======== Information shown ========

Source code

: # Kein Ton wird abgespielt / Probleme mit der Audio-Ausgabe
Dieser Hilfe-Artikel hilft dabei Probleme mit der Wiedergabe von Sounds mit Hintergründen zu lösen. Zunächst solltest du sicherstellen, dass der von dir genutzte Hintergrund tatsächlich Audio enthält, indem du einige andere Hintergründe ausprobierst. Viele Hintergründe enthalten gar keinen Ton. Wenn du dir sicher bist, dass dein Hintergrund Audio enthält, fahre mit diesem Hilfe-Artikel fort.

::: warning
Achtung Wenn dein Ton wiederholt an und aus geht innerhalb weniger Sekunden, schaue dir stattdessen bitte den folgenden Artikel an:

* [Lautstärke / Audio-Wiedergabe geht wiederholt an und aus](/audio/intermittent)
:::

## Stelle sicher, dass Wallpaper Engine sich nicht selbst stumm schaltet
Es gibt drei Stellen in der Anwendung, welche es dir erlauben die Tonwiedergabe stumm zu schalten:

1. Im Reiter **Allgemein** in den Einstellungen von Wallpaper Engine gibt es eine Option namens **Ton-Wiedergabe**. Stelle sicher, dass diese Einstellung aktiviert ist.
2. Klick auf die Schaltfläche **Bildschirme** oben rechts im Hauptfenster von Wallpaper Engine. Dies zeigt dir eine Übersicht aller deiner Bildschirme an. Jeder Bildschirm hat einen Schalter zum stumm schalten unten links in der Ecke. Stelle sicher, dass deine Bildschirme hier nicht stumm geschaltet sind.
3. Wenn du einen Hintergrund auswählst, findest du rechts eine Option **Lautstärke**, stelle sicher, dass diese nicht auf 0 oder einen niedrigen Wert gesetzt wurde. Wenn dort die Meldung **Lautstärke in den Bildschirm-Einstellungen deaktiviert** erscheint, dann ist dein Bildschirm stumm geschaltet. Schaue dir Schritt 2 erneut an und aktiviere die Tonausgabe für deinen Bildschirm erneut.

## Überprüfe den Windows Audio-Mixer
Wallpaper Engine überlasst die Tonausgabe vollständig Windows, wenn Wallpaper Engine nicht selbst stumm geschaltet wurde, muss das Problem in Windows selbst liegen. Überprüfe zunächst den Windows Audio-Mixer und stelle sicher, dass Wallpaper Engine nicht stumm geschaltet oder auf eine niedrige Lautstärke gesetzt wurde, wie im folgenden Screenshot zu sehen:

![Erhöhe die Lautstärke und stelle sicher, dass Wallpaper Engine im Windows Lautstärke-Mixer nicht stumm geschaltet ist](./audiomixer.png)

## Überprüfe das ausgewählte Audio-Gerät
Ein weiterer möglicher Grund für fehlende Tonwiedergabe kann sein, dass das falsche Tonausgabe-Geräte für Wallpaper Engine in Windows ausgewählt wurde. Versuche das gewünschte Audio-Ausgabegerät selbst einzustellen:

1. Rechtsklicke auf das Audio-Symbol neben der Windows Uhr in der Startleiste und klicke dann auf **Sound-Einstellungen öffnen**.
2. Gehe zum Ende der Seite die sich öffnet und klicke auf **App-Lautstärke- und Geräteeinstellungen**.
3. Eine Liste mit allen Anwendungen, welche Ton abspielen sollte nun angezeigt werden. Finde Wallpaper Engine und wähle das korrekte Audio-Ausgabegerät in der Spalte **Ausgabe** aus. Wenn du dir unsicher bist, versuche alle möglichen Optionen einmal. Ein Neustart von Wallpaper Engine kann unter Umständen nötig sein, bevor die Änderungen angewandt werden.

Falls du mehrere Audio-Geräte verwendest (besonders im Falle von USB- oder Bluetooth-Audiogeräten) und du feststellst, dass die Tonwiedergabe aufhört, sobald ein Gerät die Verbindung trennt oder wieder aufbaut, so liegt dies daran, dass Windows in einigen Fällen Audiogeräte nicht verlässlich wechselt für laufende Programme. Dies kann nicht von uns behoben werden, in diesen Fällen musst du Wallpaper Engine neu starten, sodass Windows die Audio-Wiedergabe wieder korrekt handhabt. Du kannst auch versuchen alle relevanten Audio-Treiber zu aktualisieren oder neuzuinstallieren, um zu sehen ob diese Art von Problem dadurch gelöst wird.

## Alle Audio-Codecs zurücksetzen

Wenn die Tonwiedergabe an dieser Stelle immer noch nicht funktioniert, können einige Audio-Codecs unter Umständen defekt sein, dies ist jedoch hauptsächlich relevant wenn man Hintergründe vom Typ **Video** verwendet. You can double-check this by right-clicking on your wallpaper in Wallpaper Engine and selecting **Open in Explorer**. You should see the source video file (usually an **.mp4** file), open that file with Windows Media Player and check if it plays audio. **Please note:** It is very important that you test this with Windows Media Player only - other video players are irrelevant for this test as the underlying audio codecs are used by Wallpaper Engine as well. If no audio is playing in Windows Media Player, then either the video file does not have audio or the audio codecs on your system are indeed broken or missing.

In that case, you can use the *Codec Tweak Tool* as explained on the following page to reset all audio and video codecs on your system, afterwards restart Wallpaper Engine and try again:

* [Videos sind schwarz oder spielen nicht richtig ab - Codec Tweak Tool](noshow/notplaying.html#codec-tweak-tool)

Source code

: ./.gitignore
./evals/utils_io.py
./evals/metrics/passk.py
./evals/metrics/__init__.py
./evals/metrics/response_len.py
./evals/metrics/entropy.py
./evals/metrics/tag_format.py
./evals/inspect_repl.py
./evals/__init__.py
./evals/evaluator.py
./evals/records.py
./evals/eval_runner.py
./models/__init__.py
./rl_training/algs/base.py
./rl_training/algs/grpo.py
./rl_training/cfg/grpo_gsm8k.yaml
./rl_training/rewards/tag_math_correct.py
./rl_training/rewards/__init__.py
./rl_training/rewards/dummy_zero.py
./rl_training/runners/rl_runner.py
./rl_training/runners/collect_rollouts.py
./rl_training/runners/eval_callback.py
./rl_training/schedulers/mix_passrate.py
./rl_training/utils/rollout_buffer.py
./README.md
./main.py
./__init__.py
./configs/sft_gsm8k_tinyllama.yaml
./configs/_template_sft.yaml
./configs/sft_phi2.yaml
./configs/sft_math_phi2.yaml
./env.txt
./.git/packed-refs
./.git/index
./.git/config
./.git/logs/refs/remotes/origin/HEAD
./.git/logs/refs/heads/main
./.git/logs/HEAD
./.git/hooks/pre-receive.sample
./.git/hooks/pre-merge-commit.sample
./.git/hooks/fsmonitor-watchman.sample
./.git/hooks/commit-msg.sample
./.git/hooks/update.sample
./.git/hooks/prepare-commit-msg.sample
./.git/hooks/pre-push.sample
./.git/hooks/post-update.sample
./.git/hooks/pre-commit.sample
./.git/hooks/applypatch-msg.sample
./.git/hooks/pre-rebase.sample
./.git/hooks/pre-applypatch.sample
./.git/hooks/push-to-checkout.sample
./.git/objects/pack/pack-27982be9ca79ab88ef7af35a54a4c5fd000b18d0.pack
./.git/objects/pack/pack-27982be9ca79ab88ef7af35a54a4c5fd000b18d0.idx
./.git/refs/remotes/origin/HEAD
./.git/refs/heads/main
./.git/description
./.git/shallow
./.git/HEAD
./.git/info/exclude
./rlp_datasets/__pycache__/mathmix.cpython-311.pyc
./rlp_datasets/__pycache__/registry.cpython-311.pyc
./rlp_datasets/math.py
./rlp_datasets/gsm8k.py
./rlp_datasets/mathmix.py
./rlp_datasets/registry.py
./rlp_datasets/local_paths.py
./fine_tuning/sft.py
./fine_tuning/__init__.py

========

▸ **To do**
The answer must consist of each line in the entries above that includes "sind".

▸ **Answer**
2. Klick auf die Schaltfläche **Bildschirme** oben rechts im Hauptfenster von Wallpaper Engine. Dies zeigt dir eine Übersicht aller deiner Bildschirme an. Jeder Bildschirm hat einen Schalter zum stumm schalten unten links in der Ecke. Stelle sicher, dass deine Bildschirme hier nicht stumm geschaltet sind.
* [Videos sind schwarz oder spielen nicht richtig ab - Codec Tweak Tool](noshow/notplaying.html#codec-tweak-tool)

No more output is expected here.